SOUTH BEND – From an optics standpoint, it sits somewhere between awkward and awful.
Just when you thought the Dumpster fire of Notre Dame women’s basketball since late March had burned itself out, two players off a team that was ranked No. 1 in the nation as late as February 23 — the two starting guards, the two all-conference guards, the two freaking All-American guards — decide to each blowtorch the smoldering ash.
Up everything went — whhhhhoooosssshhhh!!!! It ignited in, of all places, Purcell Pavilion on an early May night seen as a celebration of Irish women’s basketball past.
You’ve seen the video by now. You had to have seen the video by now unless you’ve been out of the country or living somewhere with some seriously spotty Wi-Fi. It posted to X (formerly Twitter) on Sunday (solid work, @katemartinlov3r).
The 40-second clip features an exchange between current Irish point guard Hannah Hidalgo, who will be back in 2025-26 for her junior year, and former Irish point guard Olivia Miles, who turned college athletics on its head last month, bypassing a likely top three WNBA draft pick to play her final college season at … TCU.
That’s the same TCU team that sent Notre Dame home from the Sweet 16 for a fourth consecutive season in late March. Add another blowtorch to the equation.
Recorded between the railing of section 16 in the arena stands during halftime of the WNBA game between the Dallas Wings and Las Vegas Aces, the video had more than 4.5 million views by Monday night. Yeah, it went viral. On steroids.
In the video, Hidalgo is seen walking from the right toward Miles in the tunnel just off the end of the Wings’ bench. That’s where Miles met with fans during intermission, likely to keep a main arena walkway behind the Dallas bench from becoming congested.
Miles and former Irish forward Kylee Watson, who will play next season at Villanova, spent the first half seated in the front row behind the Wings’ bench. Their seats were swarmed at every timeout. By the start of the third quarter, those two seats stayed empty.
As Hidalgo approaches Miles, they exchanged an awkward handshake. The two won big games together. The two scored plenty of points together. The two spent this past season often playing can-you-top-this in terms of making highlight plays together.
They greeted one another like a pair of acne-faced middle schoolers taking their “handshake” for a test drive. They also stood so far apart as if both were radioactive. All that was missing were Haz-Mat suits.
It was beyond odd.
Nothing to see there? How about everything to see there.
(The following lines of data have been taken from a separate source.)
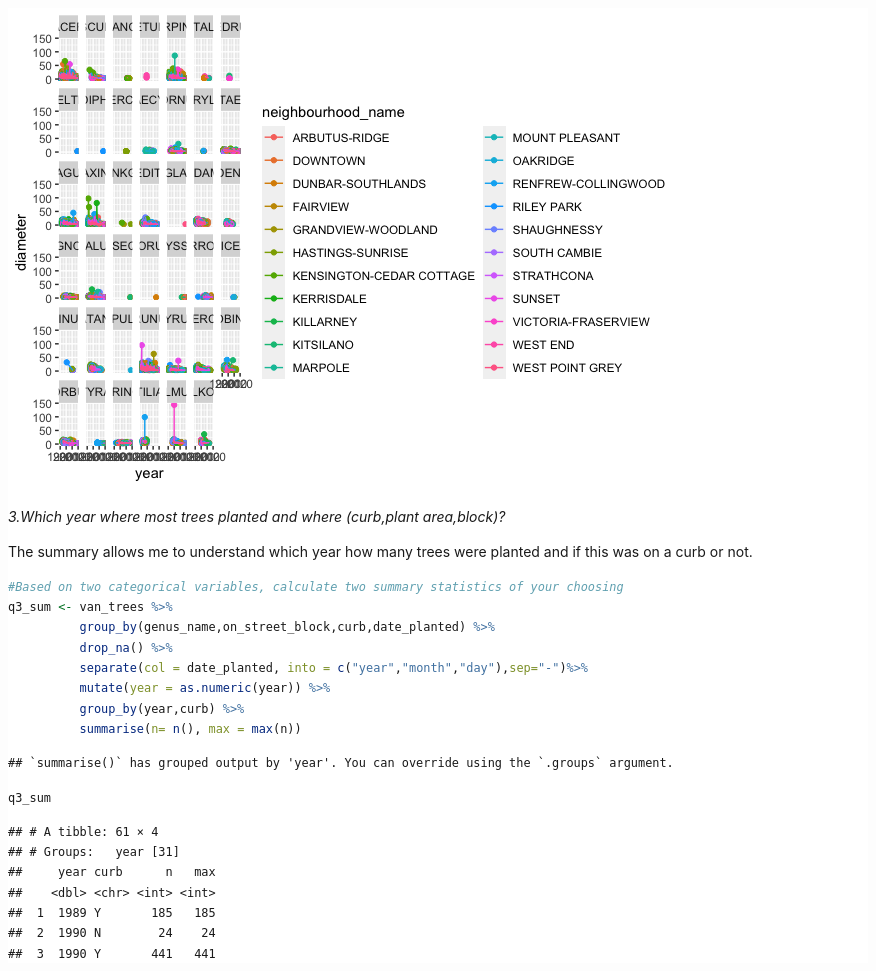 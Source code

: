![](jmukiri_mda_2_files/figure-gfm/unnamed-chunk-5-1.png)

*3.Which year where most trees planted and where (curb,plant
area,block)?*

The summary allows me to understand which year how many trees were
planted and if this was on a curb or not.

``` r
#Based on two categorical variables, calculate two summary statistics of your choosing
q3_sum <- van_trees %>% 
          group_by(genus_name,on_street_block,curb,date_planted) %>%
          drop_na() %>% 
          separate(col = date_planted, into = c("year","month","day"),sep="-")%>% 
          mutate(year = as.numeric(year)) %>% 
          group_by(year,curb) %>% 
          summarise(n= n(), max = max(n))
```

    ## `summarise()` has grouped output by 'year'. You can override using the `.groups` argument.

``` r
q3_sum
```

    ## # A tibble: 61 × 4
    ## # Groups:   year [31]
    ##     year curb      n   max
    ##    <dbl> <chr> <int> <int>
    ##  1  1989 Y       185   185
    ##  2  1990 N        24    24
    ##  3  1990 Y       441   441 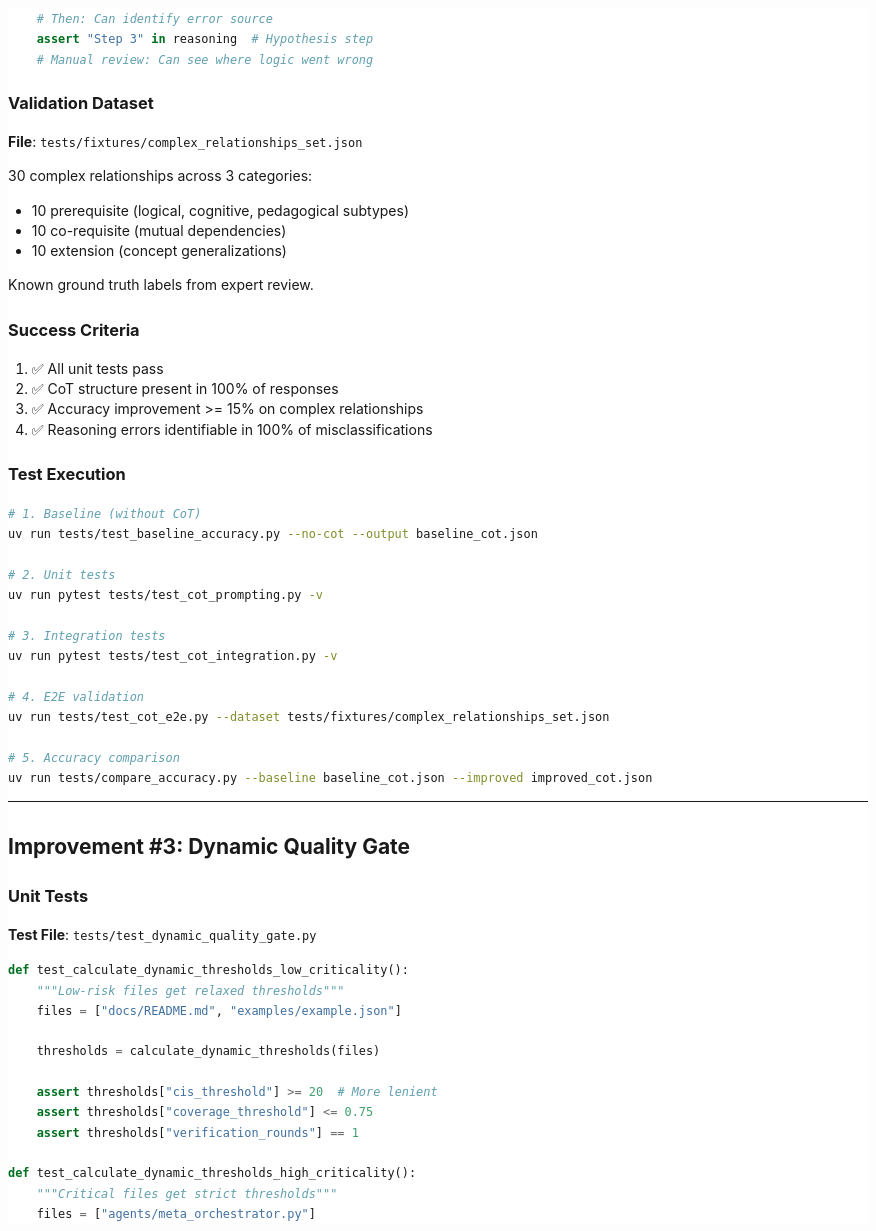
 ```python
    # Then: Can identify error source
    assert "Step 3" in reasoning  # Hypothesis step
    # Manual review: Can see where logic went wrong
```

### Validation Dataset

**File**: `tests/fixtures/complex_relationships_set.json`

30 complex relationships across 3 categories:
- 10 prerequisite (logical, cognitive, pedagogical subtypes)
- 10 co-requisite (mutual dependencies)
- 10 extension (concept generalizations)

Known ground truth labels from expert review.

### Success Criteria

1. ✅ All unit tests pass
2. ✅ CoT structure present in 100% of responses
3. ✅ Accuracy improvement >= 15% on complex relationships
4. ✅ Reasoning errors identifiable in 100% of misclassifications

### Test Execution

```bash
# 1. Baseline (without CoT)
uv run tests/test_baseline_accuracy.py --no-cot --output baseline_cot.json

# 2. Unit tests
uv run pytest tests/test_cot_prompting.py -v

# 3. Integration tests
uv run pytest tests/test_cot_integration.py -v

# 4. E2E validation
uv run tests/test_cot_e2e.py --dataset tests/fixtures/complex_relationships_set.json

# 5. Accuracy comparison
uv run tests/compare_accuracy.py --baseline baseline_cot.json --improved improved_cot.json
```

---

## Improvement #3: Dynamic Quality Gate

### Unit Tests

**Test File**: `tests/test_dynamic_quality_gate.py`

```python
def test_calculate_dynamic_thresholds_low_criticality():
    """Low-risk files get relaxed thresholds"""
    files = ["docs/README.md", "examples/example.json"]

    thresholds = calculate_dynamic_thresholds(files)

    assert thresholds["cis_threshold"] >= 20  # More lenient
    assert thresholds["coverage_threshold"] <= 0.75
    assert thresholds["verification_rounds"] == 1

def test_calculate_dynamic_thresholds_high_criticality():
    """Critical files get strict thresholds"""
    files = ["agents/meta_orchestrator.py"]

```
One handshake — or an attempt at one — said plenty.
Said there’s history there, and it’s not necessarily happy.
Hidalgo says something to Miles, who laughs and throws her head back for affect. Miles then looks like she’s trying to explain something. Hidalgo extends her right index finger toward Miles as if to stress a point. There’s no audible audio, so it’s difficult to tell the tone of the conversation. Are they serious? Are they not serious? Are they friends? New enemies? Is it heated? Chill?
Is Hidalgo bothered by how the season ended? The way Miles left? Something that happened between them earlier in the night? Something personal?
None of that matters. That’s not the point. When everybody has a camera phone and is ready to record, that’s a conversation that belongs behind closed doors. Maybe locked doors. No matter the nature. Be anywhere but there. In that tunnel. On that day. Between two former teammates.
Take it to the Irish locker room on the other end of the arena. Take it to a private place elsewhere in the building. Take it to an office, an alcove, anywhere but out there in the public for everyone to see. We saw.
Hidalgo knows better. Miles knows better. They turned a private convo into a very public scene.
Why?
More than a half-minute in, returning guard Cassan Prosper, who was at the game with Hidalgo, approaches, As does a Notre Dame security officer, who asks/advises the two guards to take the conversation anywhere but there. The group continues up the ramp and out of view as the video ends.
For so long, Notre Dame women’s basketball was the gold standard of high-visibility programs on that campus. Football has had its foibles. Men’s basketball has had its messes. Anything adverse seemingly bounced off the women’s program. All is well! The Irish played in front of home sellouts. They won big games. They went to Final Fours. They had generational talents.
It was a program that could seldom do wrong. It now seemingly can’t get right.
This is the time of year for Notre Dame women’s basketball to heal. To figure out why last season happened and make sure it doesn’t happen again. To get back to work. To get back to being Notre Dame women’s basketball. To move forward.
If only it could get out of its own way.